TASK GOAL
Pictures aside, repeat all the entries below exactly as they appear.
Start of DATA FOR ANALYSIS
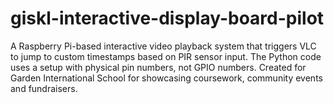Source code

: # giskl-interactive-display-board-pilot
A Raspberry Pi-based interactive video playback system that triggers VLC to jump to custom timestamps based on PIR sensor input. The Python code uses a setup with physical pin numbers, not GPIO numbers.  Created for Garden International School for showcasing coursework, community events and fundraisers.
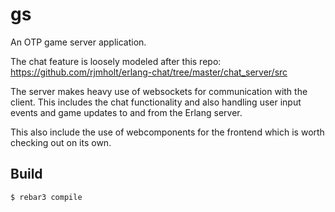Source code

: gs
=====

An OTP game server application.

The chat feature is loosely modeled after this repo: https://github.com/rjmholt/erlang-chat/tree/master/chat_server/src

The server makes heavy use of websockets for communication with the client. This includes the chat functionality and also handling user input events and game updates to and from the Erlang server.

This also include the use of webcomponents for the frontend which is worth checking out on its own.

Build
-----

    $ rebar3 compile

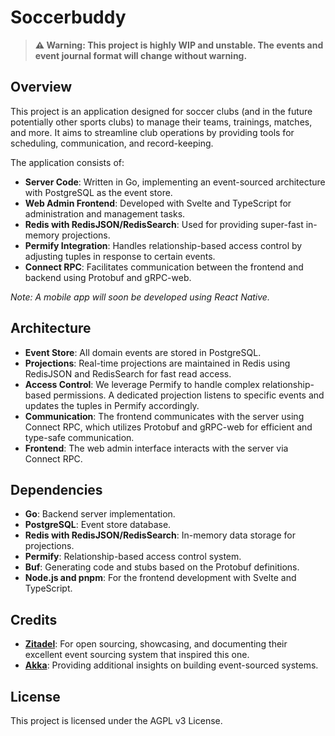 # Soccerbuddy

> **⚠️ Warning: This project is highly WIP and unstable. The events and event journal format will change without warning.**

## Overview

This project is an application designed for soccer clubs (and in the future potentially other sports clubs) to manage their teams, trainings, matches, and more. It aims to streamline club operations by providing tools for scheduling, communication, and record-keeping.

The application consists of:

- **Server Code**: Written in Go, implementing an event-sourced architecture with PostgreSQL as the event store.
- **Web Admin Frontend**: Developed with Svelte and TypeScript for administration and management tasks.
- **Redis with RedisJSON/RedisSearch**: Used for providing super-fast in-memory projections.
- **Permify Integration**: Handles relationship-based access control by adjusting tuples in response to certain events.
- **Connect RPC**: Facilitates communication between the frontend and backend using Protobuf and gRPC-web.

*Note: A mobile app will soon be developed using React Native.*

## Architecture

- **Event Store**: All domain events are stored in PostgreSQL.
- **Projections**: Real-time projections are maintained in Redis using RedisJSON and RedisSearch for fast read access.
- **Access Control**: We leverage Permify to handle complex relationship-based permissions. A dedicated projection listens to specific events and updates the tuples in Permify accordingly.
- **Communication**: The frontend communicates with the server using Connect RPC, which utilizes Protobuf and gRPC-web for efficient and type-safe communication.
- **Frontend**: The web admin interface interacts with the server via Connect RPC.

## Dependencies

- **Go**: Backend server implementation.
- **PostgreSQL**: Event store database.
- **Redis with RedisJSON/RedisSearch**: In-memory data storage for projections.
- **Permify**: Relationship-based access control system.
- **Buf**: Generating code and stubs based on the Protobuf definitions.
- **Node.js and pnpm**: For the frontend development with Svelte and TypeScript.

## Credits

- [**Zitadel**](https://github.com/zitadel/zitadel): For open sourcing, showcasing, and documenting their excellent event sourcing system that inspired this one.
- [**Akka**](https://akka.io/): Providing additional insights on building event-sourced systems.

## License

This project is licensed under the AGPL v3 License.
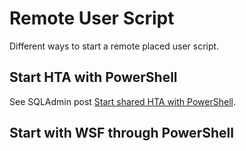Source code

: # Remote User Script

Different ways to start a remote placed user script.

## Start HTA with PowerShell

See SQLAdmin post [Start shared HTA with PowerShell](https://sqladm.blogspot.com/2012/09/start-shared-hta-with-powershell.html).

## Start with WSF through PowerShell


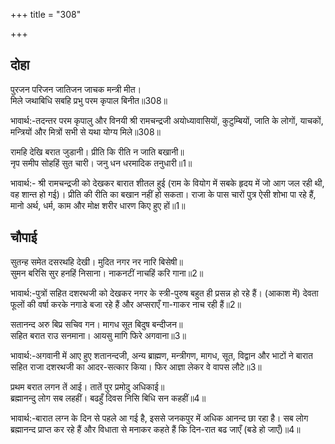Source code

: +++
title = "308"

+++
## दोहा
पुरजन परिजन जातिजन जाचक मन्त्री मीत।  
मिले जथाबिधि सबहि प्रभु परम कृपाल बिनीत॥308॥  

भावार्थ:-तदन्तर परम कृपालु और विनयी श्री रामचन्द्रजी अयोध्यावासियों, कुटुम्बियों, जाति के लोगों, याचकों, मन्त्रियों और मित्रों सभी से यथा योग्य मिले॥308॥  

रामहि देखि बरात जुडानी। प्रीति कि रीति न जाति बखानी॥  
नृप समीप सोहहिं सुत चारी। जनु धन धरमादिक तनुधारी॥1॥  

भावार्थ:- श्री रामचन्द्रजी को देखकर बारात शीतल हुई (राम के वियोग में सबके हृदय में जो आग जल रही थी, वह शान्त हो गई)। प्रीति की रीति का बखान नहीं हो सकता। राजा के पास चारों पुत्र ऐसी शोभा पा रहे हैं, मानो अर्थ, धर्म, काम और मोक्ष शरीर धारण किए हुए हों॥1॥  




## चौपाई
सुतन्ह समेत दसरथहि देखी। मुदित नगर नर नारि बिसेषी॥  
सुमन बरिसि सुर हनहिं निसाना। नाकनटीं नाचहिं करि गाना॥2॥  

भावार्थ:-पुत्रों सहित दशरथजी को देखकर नगर के स्त्री-पुरुष बहुत ही प्रसन्न हो रहे हैं। (आकाश में) देवता फूलों की वर्षा करके नगाडे बजा रहे हैं और अप्सराएँ गा-गाकर नाच रही हैं॥2॥  

सतानन्द अरु बिप्र सचिव गन। मागध सूत बिदुष बन्दीजन॥  
सहित बरात राउ सनमाना। आयसु मागि फिरे अगवाना॥3॥  

भावार्थ:-अगवानी में आए हुए शतानन्दजी, अन्य ब्राह्मण, मन्त्रीगण, मागध, सूत, विद्वान और भाटों ने बारात सहित राजा दशरथजी का आदर-सत्कार किया। फिर आज्ञा लेकर वे वापस लौटे॥3॥  

प्रथम बरात लगन तें आई। तातें पुर प्रमोदु अधिकाई॥  
ब्रह्मानन्दु लोग सब लहहीं। बढहुँ दिवस निसि बिधि सन कहहीं॥4॥  

भावार्थ:-बारात लग्न के दिन से पहले आ गई है, इससे जनकपुर में अधिक आनन्द छा रहा है। सब लोग ब्रह्मानन्द प्राप्त कर रहे हैं और विधाता से मनाकर कहते हैं कि दिन-रात बढ जाएँ (बडे हो जाएँ)॥4॥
End of DATA FOR ANALYSIS
REPLY TO THE EXERCISE
Source code

: # giskl-interactive-display-board-pilot
A Raspberry Pi-based interactive video playback system that triggers VLC to jump to custom timestamps based on PIR sensor input. The Python code uses a setup with physical pin numbers, not GPIO numbers.  Created for Garden International School for showcasing coursework, community events and fundraisers.
Source code

: gs
=====

An OTP game server application.

The chat feature is loosely modeled after this repo: https://github.com/rjmholt/erlang-chat/tree/master/chat_server/src

The server makes heavy use of websockets for communication with the client. This includes the chat functionality and also handling user input events and game updates to and from the Erlang server.

This also include the use of webcomponents for the frontend which is worth checking out on its own.

Build
-----

    $ rebar3 compile

 # Soccerbuddy

> **⚠️ Warning: This project is highly WIP and unstable. The events and event journal format will change without warning.**

## Overview

This project is an application designed for soccer clubs (and in the future potentially other sports clubs) to manage their teams, trainings, matches, and more. It aims to streamline club operations by providing tools for scheduling, communication, and record-keeping.

The application consists of:

- **Server Code**: Written in Go, implementing an event-sourced architecture with PostgreSQL as the event store.
- **Web Admin Frontend**: Developed with Svelte and TypeScript for administration and management tasks.
- **Redis with RedisJSON/RedisSearch**: Used for providing super-fast in-memory projections.
- **Permify Integration**: Handles relationship-based access control by adjusting tuples in response to certain events.
- **Connect RPC**: Facilitates communication between the frontend and backend using Protobuf and gRPC-web.

*Note: A mobile app will soon be developed using React Native.*

## Architecture

- **Event Store**: All domain events are stored in PostgreSQL.
- **Projections**: Real-time projections are maintained in Redis using RedisJSON and RedisSearch for fast read access.
- **Access Control**: We leverage Permify to handle complex relationship-based permissions. A dedicated projection listens to specific events and updates the tuples in Permify accordingly.
- **Communication**: The frontend communicates with the server using Connect RPC, which utilizes Protobuf and gRPC-web for efficient and type-safe communication.
- **Frontend**: The web admin interface interacts with the server via Connect RPC.

## Dependencies

- **Go**: Backend server implementation.
- **PostgreSQL**: Event store database.
- **Redis with RedisJSON/RedisSearch**: In-memory data storage for projections.
- **Permify**: Relationship-based access control system.
- **Buf**: Generating code and stubs based on the Protobuf definitions.
- **Node.js and pnpm**: For the frontend development with Svelte and TypeScript.

## Credits

- [**Zitadel**](https://github.com/zitadel/zitadel): For open sourcing, showcasing, and documenting their excellent event sourcing system that inspired this one.
- [**Akka**](https://akka.io/): Providing additional insights on building event-sourced systems.

## License

This project is licensed under the AGPL v3 License.
Source code

: # Remote User Script

Different ways to start a remote placed user script.

## Start HTA with PowerShell

See SQLAdmin post [Start shared HTA with PowerShell](https://sqladm.blogspot.com/2012/09/start-shared-hta-with-powershell.html).

## Start with WSF through PowerShell


Source code

: +++
title = "308"

+++
## दोहा
पुरजन परिजन जातिजन जाचक मन्त्री मीत।  
मिले जथाबिधि सबहि प्रभु परम कृपाल बिनीत॥308॥  

भावार्थ:-तदन्तर परम कृपालु और विनयी श्री रामचन्द्रजी अयोध्यावासियों, कुटुम्बियों, जाति के लोगों, याचकों, मन्त्रियों और मित्रों सभी से यथा योग्य मिले॥308॥  

रामहि देखि बरात जुडानी। प्रीति कि रीति न जाति बखानी॥  
नृप समीप सोहहिं सुत चारी। जनु धन धरमादिक तनुधारी॥1॥  

भावार्थ:- श्री रामचन्द्रजी को देखकर बारात शीतल हुई (राम के वियोग में सबके हृदय में जो आग जल रही थी, वह शान्त हो गई)। प्रीति की रीति का बखान नहीं हो सकता। राजा के पास चारों पुत्र ऐसी शोभा पा रहे हैं, मानो अर्थ, धर्म, काम और मोक्ष शरीर धारण किए हुए हों॥1॥  




## चौपाई
सुतन्ह समेत दसरथहि देखी। मुदित नगर नर नारि बिसेषी॥  
सुमन बरिसि सुर हनहिं निसाना। नाकनटीं नाचहिं करि गाना॥2॥  

भावार्थ:-पुत्रों सहित दशरथजी को देखकर नगर के स्त्री-पुरुष बहुत ही प्रसन्न हो रहे हैं। (आकाश में) देवता फूलों की वर्षा करके नगाडे बजा रहे हैं और अप्सराएँ गा-गाकर नाच रही हैं॥2॥  

सतानन्द अरु बिप्र सचिव गन। मागध सूत बिदुष बन्दीजन॥  
सहित बरात राउ सनमाना। आयसु मागि फिरे अगवाना॥3॥  

भावार्थ:-अगवानी में आए हुए शतानन्दजी, अन्य ब्राह्मण, मन्त्रीगण, मागध, सूत, विद्वान और भाटों ने बारात सहित राजा दशरथजी का आदर-सत्कार किया। फिर आज्ञा लेकर वे वापस लौटे॥3॥  

प्रथम बरात लगन तें आई। तातें पुर प्रमोदु अधिकाई॥  
ब्रह्मानन्दु लोग सब लहहीं। बढहुँ दिवस निसि बिधि सन कहहीं॥4॥  

भावार्थ:-बारात लग्न के दिन से पहले आ गई है, इससे जनकपुर में अधिक आनन्द छा रहा है। सब लोग ब्रह्मानन्द प्राप्त कर रहे हैं और विधाता से मनाकर कहते हैं कि दिन-रात बढ जाएँ (बडे हो जाएँ)॥4॥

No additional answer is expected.